A ideia não é nova, mas a dificuldade em conseguir “treinar” o sistema imunitário desta forma tão específica faz com que este seja considerado um dos santos Graal da medicina moderna. Contudo, resultados promissores em dois ensaios clínicos recentes, com pacientes de cancro de pele, estão a abrir portas à criação de vacinas “feitas à medida” do tumor de cada paciente.

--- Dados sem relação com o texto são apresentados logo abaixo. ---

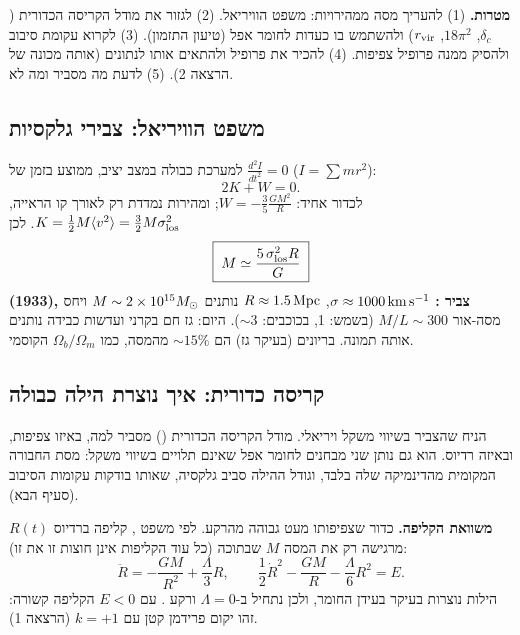 
\begin{goalbox}
\textbf{מטרות.} (1) להעריך מסה ממהירויות: משפט הוויריאל. (2) לגזור את מודל הקריסה הכדורית ($\delta_c$, $18\pi^2$, $r_{\rm vir}$) ולהשתמש בו כעדות לחומר אפל (טיעון התזמון). (3) לקרוא עקומת סיבוב ולהסיק ממנה פרופיל צפיפות. (4) להכיר את פרופיל  ולהתאים אותו לנתונים (אותה מכונה של הרצאה 2). (5) לדעת מה  מסביר ומה לא.
\end{goalbox}

\subsection{משפט הוויריאל: צבירי גלקסיות}
למערכת כבולה במצב יציב, ממוצע בזמן של $\frac{d^2I}{dt^2}=0$ ($I=\sum m r^2$):
\begin{equation}
2K+W=0 .
\end{equation}
לכדור אחיד: $W=-\frac35\frac{GM^2}{R}$; ומהירות נמדדת רק לאורך קו הראייה, $K=\frac12M\langle v^2\rangle=\frac32M\sigma_{\rm los}^2$. לכן
\begin{equation}
\boxed{\;M\simeq\frac{5\,\sigma_{\rm los}^2R}{G}\;}
\end{equation}
\textbf{ (1933), צביר :} $\sigma\approx1000\,\mathrm{km\,s^{-1}}$, $R\approx1.5\,\mathrm{Mpc}$ נותנים $M\sim2\times10^{15}M_{\odot}$ ויחס מסה-אור $M/L\sim300$ (בשמש: 1, בכוכבים: $\sim3$). היום: גז חם בקרני  ועדשות כבידה נותנים אותה תמונה. בריונים (בעיקר גז) הם $\sim15\%$ מהמסה, כמו $\Omega_b/\Omega_m$ הקוסמי.

\subsection{קריסה כדורית: איך נוצרת הילה כבולה}\label{sec:sc}
 הניח שהצביר בשיווי משקל ויריאלי. מודל הקריסה הכדורית () מסביר למה, באיזו צפיפות, ובאיזה רדיוס. הוא גם נותן שני מבחנים לחומר אפל שאינם תלויים בשיווי משקל: מסת החבורה המקומית מהדינמיקה שלה בלבד, וגודל ההילה סביב גלקסיה, שאותו בודקות עקומות הסיבוב (סעיף הבא).

\textbf{משוואת הקליפה.} כדור שצפיפותו מעט גבוהה מהרקע. לפי משפט , קליפה ברדיוס $R(t)$ מרגישה רק את המסה $M$ שבתוכה (כל עוד הקליפות אינן חוצות זו את זו):
\begin{equation}
\ddot R=-\frac{GM}{R^2}+\frac{\Lambda}{3}R,\qquad
\frac12\dot R^2-\frac{GM}{R}-\frac{\Lambda}{6}R^2=E .
\label{eq:sc-eom}
\end{equation}
הילות נוצרות בעיקר בעידן החומר, ולכן נתחיל ב-$\Lambda=0$ ורקע . עם $E<0$ הקליפה קשורה: זהו יקום פרידמן קטן עם $k=+1$ (הרצאה 1).

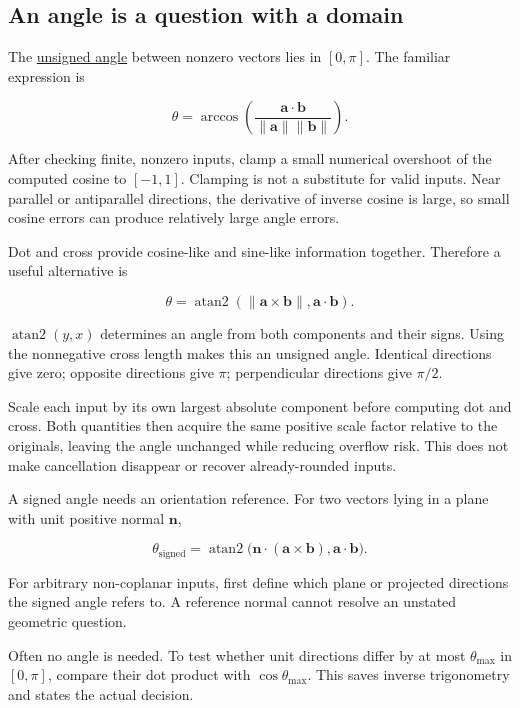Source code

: \subsection{An angle is a question with a domain}\label{01-foundations-i-ch017-an-angle-is-a-question-with-a-domain}

The \hyperref[01-foundations-i-ch017-an-angle-is-a-question-with-a-domain]{unsigned angle} between nonzero vectors lies in \([0,\pi]\). The familiar expression is

\[
\theta=\arccos\left(
\frac{\mathbf a\cdot\mathbf b}{\|\mathbf a\|\|\mathbf b\|}
\right).
\]

After checking finite, nonzero inputs, clamp a small numerical overshoot of the computed cosine to \([-1,1]\). Clamping is not a substitute for valid inputs. Near parallel or antiparallel directions, the derivative of inverse cosine is large, so small cosine errors can produce relatively large angle errors.

Dot and cross provide cosine-like and sine-like information together. Therefore a useful alternative is

\[
\theta=\operatorname{atan2}
\left(\|\mathbf a\times\mathbf b\|,\mathbf a\cdot\mathbf b\right).
\]

\(\operatorname{atan2}(y,x)\) determines an angle from both components and their signs. Using the nonnegative cross length makes this an unsigned angle. Identical directions give zero; opposite directions give \(\pi\); perpendicular directions give \(\pi/2\).

Scale each input by its own largest absolute component before computing dot and cross. Both quantities then acquire the same positive scale factor relative to the originals, leaving the angle unchanged while reducing overflow risk. This does not make cancellation disappear or recover already-rounded inputs.

A signed angle needs an orientation reference. For two vectors lying in a plane with unit positive normal \(\mathbf n\),

\[
\theta_{\mathrm{signed}}=
\operatorname{atan2}\big(\mathbf n\cdot(\mathbf a\times\mathbf b),
\mathbf a\cdot\mathbf b\big).
\]

For arbitrary non-coplanar inputs, first define which plane or projected directions the signed angle refers to. A reference normal cannot resolve an unstated geometric question.

Often no angle is needed. To test whether unit directions differ by at most \(\theta_{\max}\) in \([0,\pi]\), compare their dot product with \(\cos\theta_{\max}\). This saves inverse trigonometry and states the actual decision.

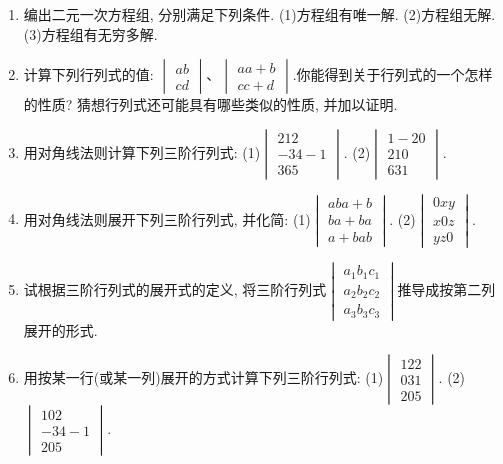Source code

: \documentclass[10pt,a4paper]{article}
\begin{document}
\begin{enumerate}[1.]
\item 编出二元一次方程组, 分别满足下列条件.
(1)方程组有唯一解.
(2)方程组无解.
(3)方程组有无穷多解.
\item 计算下列行列式的值: $\begin{vmatrix}
    a  b  \\c  d  \end{vmatrix}$、$\begin{vmatrix}
    a  a+b  \\c  c+d  \end{vmatrix}$.你能得到关于行列式的一个怎样的性质? 猜想行列式还可能具有哪些类似的性质, 并加以证明.
\item 用对角线法则计算下列三阶行列式:
(1)$\begin{vmatrix}
    2  1  2  \\-3  4  -1  \\3  6  5  \end{vmatrix}$. (2)$\begin{vmatrix}
    1  -2  0  \\2  1  0  \\6  3  1  \end{vmatrix}$.
\item 用对角线法则展开下列三阶行列式, 并化简:
(1)$\begin{vmatrix}
    a  b  a+b  \\b  a+b  a  \\a+b  a  b  \end{vmatrix}$. (2)$\begin{vmatrix}
    0  x  y  \\x  0  z  \\y  z  0  \end{vmatrix}$.
\item 试根据三阶行列式的展开式的定义, 将三阶行列式$\begin{vmatrix}
    a_1  b_1  c_1  \\a_2  b_2  c_2  \\a_3  b_3  c_3  \end{vmatrix}$推导成按第二列展开的形式.
\item 用按某一行(或某一列)展开的方式计算下列三阶行列式:
(1)$\begin{vmatrix}
    1  2  2  \\0  3  1  \\2  0  5  \end{vmatrix}$. (2)$\begin{vmatrix}
    1  0  2  \\-3  4  -1  \\2  0  5  \end{vmatrix}$.

\end{enumerate}
\end{document}
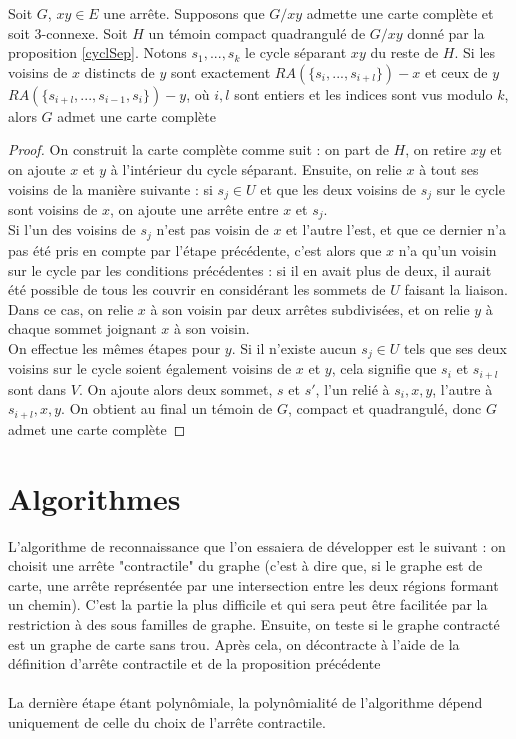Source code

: \documentclass{scrartcl}
\begin{document}
\begin{flushleft}
\begin{prop}\label{ezDecontr}
    Soit $G$, $xy \in E$ une arrête. Supposons que $G / xy$ admette une carte complète et soit $3$-connexe. Soit $H$ un témoin compact
    quadrangulé de $G / xy$ donné par la proposition \ref{cyclSep}. Notons $s_1, ..., s_k$ le cycle séparant $xy$ du reste de $H$.
    Si les voisins de $x$ distincts de $y$ sont exactement $RA(\{s_i, ..., s_{i+l}\}) - x$ et ceux de $y$
    $RA(\{s_{i+l}, ..., s_{i-1}, s_i\}) - y$,
    où $i, l$ sont entiers et les indices sont vus modulo $k$, alors $G$ admet une carte complète
\end{prop}

\begin{proof}
    On construit la carte complète comme suit : on part de $H$, on retire $xy$ et on ajoute $x$ et $y$ à l'intérieur du cycle séparant.
    Ensuite, on relie $x$ à tout ses voisins de la manière suivante : si $s_j \in U$ et que les deux voisins de $s_j$ sur le cycle
    sont voisins de $x$, on ajoute une arrête entre $x$ et $s_j$.\\
    Si l'un des voisins de $s_j$ n'est pas voisin de $x$ et l'autre l'est,
    et que ce dernier n'a pas été pris en compte par l'étape précédente, c'est alors que $x$ n'a qu'un voisin sur le cycle par
    les conditions précédentes : si il en avait plus de deux, il aurait été possible de tous les couvrir en considérant les sommets
    de $U$ faisant la liaison. Dans ce cas, on relie $x$ à son voisin par deux arrêtes subdivisées, et on relie $y$ à chaque sommet
    joignant $x$ à son voisin.\\
    On effectue les mêmes étapes pour $y$. Si il n'existe aucun $s_j \in U$ tels que ses deux voisins sur le cycle soient également
    voisins de $x$ et $y$, cela signifie que $s_i$ et $s_{i+l}$ sont dans $V$. On ajoute alors deux sommet, $s$ et $s'$, l'un relié
    à $s_i, x, y$, l'autre à $s_{i+l}, x, y$. On obtient au final un témoin de $G$, compact et quadrangulé, donc $G$ admet une carte
    complète
\end{proof}

\section{Algorithmes}

L'algorithme de reconnaissance que l'on essaiera de développer est le suivant : on choisit une arrête "contractile" du graphe
(c'est à dire que, si le graphe est de carte, une arrête représentée par une intersection entre les deux régions formant
un chemin). C'est la partie la plus difficile et qui sera peut être facilitée par la restriction à des sous familles de graphe.
Ensuite, on teste si le graphe contracté est un graphe de carte sans trou. Après cela, on décontracte à l'aide de la définition
d'arrête contractile et de la proposition précédente
\\~\\
La dernière étape étant polynômiale, la polynômialité de l'algorithme dépend uniquement de celle du choix de l'arrête contractile.


\end{flushleft}
\end{document}
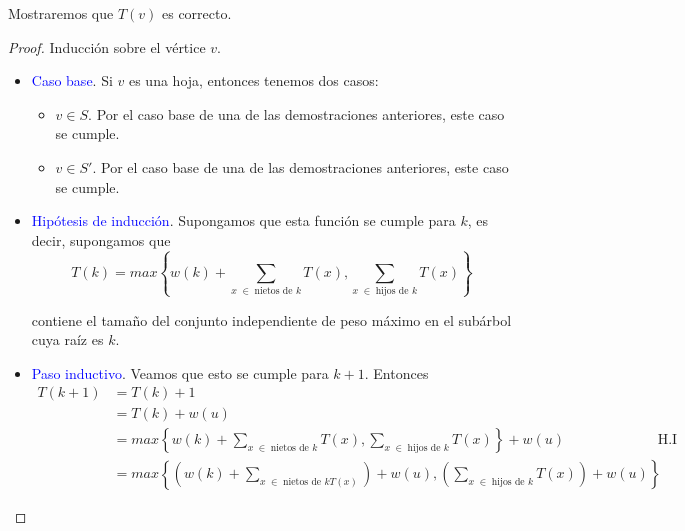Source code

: \documentclass[letterpaper,11pt]{article}
\begin{document}
\begin{enumerate}
    Mostraremos que $T(v)$ es correcto.
    \begin{proof}
        Inducción sobre el vértice $v$. 
        \begin{itemize}
            \item \textcolor{blue}{Caso base}. Si $v$ es una hoja, entonces 
            tenemos dos casos:
            \begin{itemize}
                \item $v \in S$. Por el caso base de una de las demostraciones 
                anteriores, este caso se cumple.

                \item $v \in S'$. Por el caso base de una de las demostraciones
                anteriores, este caso se cumple.
            \end{itemize}

            \item \textcolor{blue}{Hipótesis de inducción}. Supongamos que 
            esta función se cumple para $k$, es decir, supongamos que 
            \begin{equation*}
                T(k) = max \left\{w(k) + \sum_{x \; \in \;
                \text{nietos de $k$}} T(x), \sum_{x \; \in \; 
                \text{hijos de $k$}} T(x) \right\} 
            \end{equation*}

            contiene el tamaño del conjunto independiente de peso máximo en 
            el subárbol cuya raíz es $k$.

            \item \textcolor{blue}{Paso inductivo}. Veamos que esto se cumple 
            para $k+1$. Entonces 
            \begin{align*}
                T(k+1) 
                &= T(k) + 1 \\
                &= T(k) + w(u) \\ 
                &= max \left\{w(k) + \sum_{x \; \in \; \text{nietos de $k$}} 
                T(x), \sum_{x \; \in \; \text{hijos de $k$}} T(x) \right\}
                + w(u)
                && \text{H.I} \\
                &= max \left\{
                    \left(w(k) + \sum_{x \; \in \; \text{nietos de $k$} T(x)} 
                    \right) + w(u), 
                    \left(\sum_{x \; \in \; \text{hijos de $k$}} T(x) \right)
                    + w(u) \right\}
            \end{align*}


\end{itemize}
\end{proof}
\end{enumerate}
\end{document}
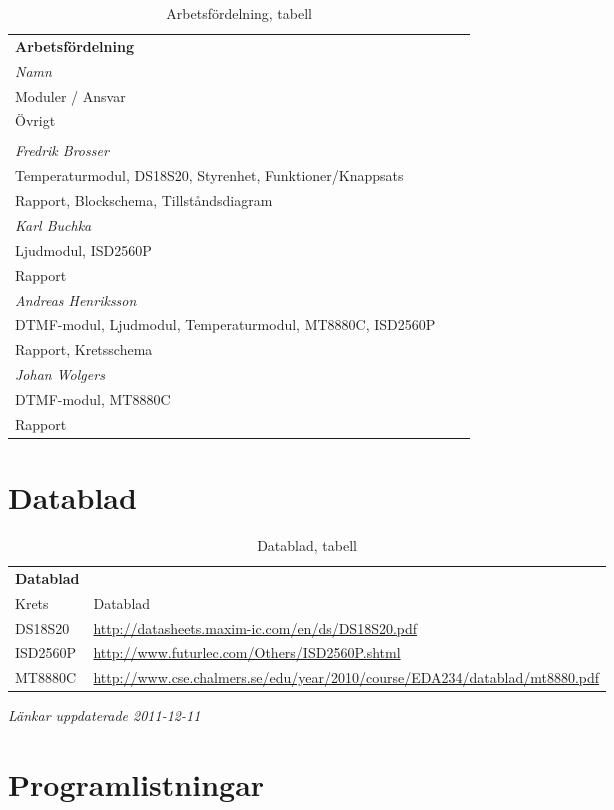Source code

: \documentclass[a4paper,11pt]{article}
\begin{document}
	\begin{table} [H]
	\caption{Arbetsfördelning, tabell} 
	\label{tab:arbetsTabell}

		\begin{tabular}{l l l}
		{\bf Arbetsfördelning}
		
		\\{\it Namn} \\ {Moduler / Ansvar} \\ {Övrigt}\\\\
		\hline
				{\it Fredrik Brosser}\\
				 Temperaturmodul, DS18S20, Styrenhet, Funktioner/Knappsats\\
				 Rapport, Blockschema, Tillståndsdiagram\\
				{\it Karl Buchka}\\
				 Ljudmodul, ISD2560P\\
				 Rapport\\
				{\it Andreas Henriksson}\\
				 DTMF-modul, Ljudmodul, Temperaturmodul, MT8880C, ISD2560P\\
				 Rapport, Kretsschema\\
				{\it Johan Wolgers}\\
				 DTMF-modul, MT8880C\\
				 Rapport\\
		\end{tabular}
	\end{table}
\pagebreak
	\section{Datablad}
	
	\label{sec:datablad}
	
	\begin{table} [H]
	\caption{Datablad, tabell} 
	\label{tab:databladsTabell}

		\begin{tabular}{l l}
		{\bf Datablad}
		\\{Krets} & {Datablad}\\
		\hline
			DS18S20 	& {\small \url{http://datasheets.maxim-ic.com/en/ds/DS18S20.pdf}}\\
			ISD2560P 	& {\small \url{http://www.futurlec.com/Others/ISD2560P.shtml}}\\
			MT8880C 	& {\small \url{http://www.cse.chalmers.se/edu/year/2010/course/EDA234/datablad/mt8880.pdf}}\\
		\end{tabular}
		{\it Länkar uppdaterade 2011-12-11}
	\end{table}

\pagebreak

	\section{Programlistningar}
	\label{sec:programlistningar}	
		
		
		
		
		
		
\end{document}
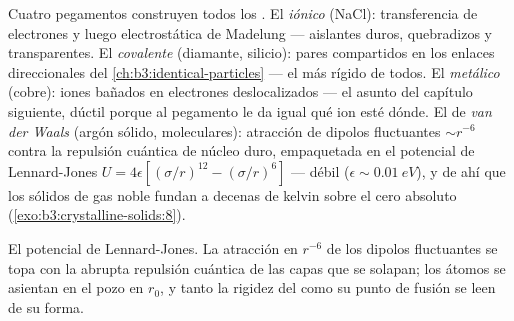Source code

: \begin{remark}\label{rem:b3:crystalline-solids:bonds}
Cuatro pegamentos construyen todos los . El \emph{iónico} (NaCl):
transferencia de electrones y luego electrostática de Madelung --- aislantes duros,
quebradizos y transparentes. El \emph{covalente} (diamante, silicio): pares
compartidos en los enlaces direccionales del
\cref{ch:b3:identical-particles} --- el más rígido de todos.
El \emph{metálico} (cobre): iones bañados en electrones deslocalizados ---
el asunto del capítulo siguiente, dúctil porque al pegamento le da igual
qué ion esté dónde. El de \emph{van der Waals} (argón sólido, 
moleculares): atracción de dipolos fluctuantes $\sim r^{-6}$ contra
la repulsión cuántica de núcleo duro, empaquetada en el potencial de
Lennard-Jones $U = 4\epsilon[(\sigma/r)^{12} - (\sigma/r)^6]$ --- débil
($\epsilon \sim \qty{0.01}{eV}$), y de ahí que los sólidos de gas noble fundan
a decenas de kelvin sobre el cero absoluto
(\cref{exo:b3:crystalline-solids:8}).
\end{remark}

\begin{omfigure}

{\small El potencial de Lennard-Jones. La atracción en $r^{-6}$ de los
dipolos fluctuantes se topa con la abrupta repulsión cuántica de las
capas que se solapan; los átomos se asientan en el pozo en $r_0$, y tanto la
rigidez del  como su punto de fusión se leen de su forma.}
\end{omfigure}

Os resultados destes estudos foram publicados este mês na revista científica Nature. Ambos os ensaios focam-se em neoantigénios. Antigénios são moléculas apresentadas na superfície de células e que têm a capacidade de estimular o sistema imunitário. Por sua vez, neoantigénios são antigénios que resultam de mutações existentes no DNA e, como tal, estão presentes na superfície das células cancerígenas, mas não existem em células saudáveis. Esta particularidade faz dos neoantigénios o alvo ideal para imunoterapias de combate ao cancro. “Em oncologia, sempre soubemos reconhecer que o tumor de cada paciente é único. Com os avanços tecnológicos recentes, está a tornar-se possível criar uma terapia adaptada ao tumor de cada indivíduo.”, dizem os investigadores do Dana-Farber Cancer Institute, do Broad Institute (MIT) e Harvard.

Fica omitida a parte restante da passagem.